# [YOUR OBJECTIVE]
Return only the tail of the data below, word for word: the line with "easier to debug." and each line after it through the final one.

Records from a collection:
[Start of Attachment]

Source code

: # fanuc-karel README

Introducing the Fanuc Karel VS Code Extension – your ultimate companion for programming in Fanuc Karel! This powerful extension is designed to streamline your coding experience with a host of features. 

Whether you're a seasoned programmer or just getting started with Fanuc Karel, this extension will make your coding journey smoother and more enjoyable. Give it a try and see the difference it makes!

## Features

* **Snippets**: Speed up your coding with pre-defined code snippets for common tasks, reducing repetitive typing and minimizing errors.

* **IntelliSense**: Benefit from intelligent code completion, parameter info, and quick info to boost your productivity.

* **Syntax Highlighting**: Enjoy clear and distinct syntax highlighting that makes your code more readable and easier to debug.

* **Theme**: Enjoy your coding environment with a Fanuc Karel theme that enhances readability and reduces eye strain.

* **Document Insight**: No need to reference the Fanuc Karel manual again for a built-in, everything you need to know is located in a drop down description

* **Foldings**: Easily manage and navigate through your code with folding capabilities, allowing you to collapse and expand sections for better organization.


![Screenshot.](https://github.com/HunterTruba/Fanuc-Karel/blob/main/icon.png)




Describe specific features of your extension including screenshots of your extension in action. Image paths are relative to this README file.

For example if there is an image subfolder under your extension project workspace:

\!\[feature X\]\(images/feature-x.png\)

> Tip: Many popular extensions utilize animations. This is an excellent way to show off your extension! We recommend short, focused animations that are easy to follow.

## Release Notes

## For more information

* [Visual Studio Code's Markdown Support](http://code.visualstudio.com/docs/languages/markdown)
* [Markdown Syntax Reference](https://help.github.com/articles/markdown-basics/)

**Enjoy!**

[End of Attachment]

# [PROBLEM SOLUTION]
* **Syntax Highlighting**: Enjoy clear and distinct syntax highlighting that makes your code more readable and easier to debug.

* **Theme**: Enjoy your coding environment with a Fanuc Karel theme that enhances readability and reduces eye strain.

* **Document Insight**: No need to reference the Fanuc Karel manual again for a built-in, everything you need to know is located in a drop down description

* **Foldings**: Easily manage and navigate through your code with folding capabilities, allowing you to collapse and expand sections for better organization.


![Screenshot.](https://github.com/HunterTruba/Fanuc-Karel/blob/main/icon.png)




Describe specific features of your extension including screenshots of your extension in action. Image paths are relative to this README file.

For example if there is an image subfolder under your extension project workspace:

\!\[feature X\]\(images/feature-x.png\)

> Tip: Many popular extensions utilize animations. This is an excellent way to show off your extension! We recommend short, focused animations that are easy to follow.

## Release Notes

## For more information

* [Visual Studio Code's Markdown Support](http://code.visualstudio.com/docs/languages/markdown)
* [Markdown Syntax Reference](https://help.github.com/articles/markdown-basics/)

**Enjoy!**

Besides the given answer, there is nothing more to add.